# TASK DESCRIPTION:
Work out how many lines in the entries below include the word "jawiki". Give nothing but the number.

# INFORMATION:
┄┄┄┄┄┄┄┄┄┄
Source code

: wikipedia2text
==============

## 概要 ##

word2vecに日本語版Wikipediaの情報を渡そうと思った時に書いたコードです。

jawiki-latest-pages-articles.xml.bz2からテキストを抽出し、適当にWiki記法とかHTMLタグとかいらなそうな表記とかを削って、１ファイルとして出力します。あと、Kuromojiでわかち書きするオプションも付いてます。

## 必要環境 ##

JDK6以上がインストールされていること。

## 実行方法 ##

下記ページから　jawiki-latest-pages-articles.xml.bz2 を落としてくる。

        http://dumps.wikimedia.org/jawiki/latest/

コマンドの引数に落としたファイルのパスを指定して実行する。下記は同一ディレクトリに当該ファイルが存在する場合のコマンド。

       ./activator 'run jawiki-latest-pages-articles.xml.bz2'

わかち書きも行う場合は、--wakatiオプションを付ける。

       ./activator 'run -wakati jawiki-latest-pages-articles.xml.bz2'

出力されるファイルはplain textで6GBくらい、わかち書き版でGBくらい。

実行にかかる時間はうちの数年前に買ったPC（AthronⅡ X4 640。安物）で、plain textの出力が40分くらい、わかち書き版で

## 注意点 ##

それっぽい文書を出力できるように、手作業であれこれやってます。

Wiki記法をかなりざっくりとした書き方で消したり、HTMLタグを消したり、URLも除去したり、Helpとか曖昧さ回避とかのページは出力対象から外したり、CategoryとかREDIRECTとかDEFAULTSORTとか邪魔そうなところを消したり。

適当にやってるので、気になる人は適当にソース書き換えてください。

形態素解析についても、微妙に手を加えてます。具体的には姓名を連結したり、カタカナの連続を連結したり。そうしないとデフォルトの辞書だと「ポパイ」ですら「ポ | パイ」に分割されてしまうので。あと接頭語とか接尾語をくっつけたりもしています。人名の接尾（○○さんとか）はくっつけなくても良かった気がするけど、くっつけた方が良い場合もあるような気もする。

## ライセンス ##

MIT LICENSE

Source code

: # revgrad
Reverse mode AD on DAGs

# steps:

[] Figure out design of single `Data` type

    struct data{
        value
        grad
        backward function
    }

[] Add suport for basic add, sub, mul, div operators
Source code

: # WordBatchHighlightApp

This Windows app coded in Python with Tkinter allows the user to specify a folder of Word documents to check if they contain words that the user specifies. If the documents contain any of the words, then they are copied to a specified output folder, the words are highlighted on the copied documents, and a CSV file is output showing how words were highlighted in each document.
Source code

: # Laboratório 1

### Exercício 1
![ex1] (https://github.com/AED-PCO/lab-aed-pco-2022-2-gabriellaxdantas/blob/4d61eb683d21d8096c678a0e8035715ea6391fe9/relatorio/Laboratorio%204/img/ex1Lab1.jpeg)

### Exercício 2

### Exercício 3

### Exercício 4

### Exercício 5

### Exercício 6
┄┄┄┄┄┄┄┄┄┄
# EXERCISE ANSWER:
5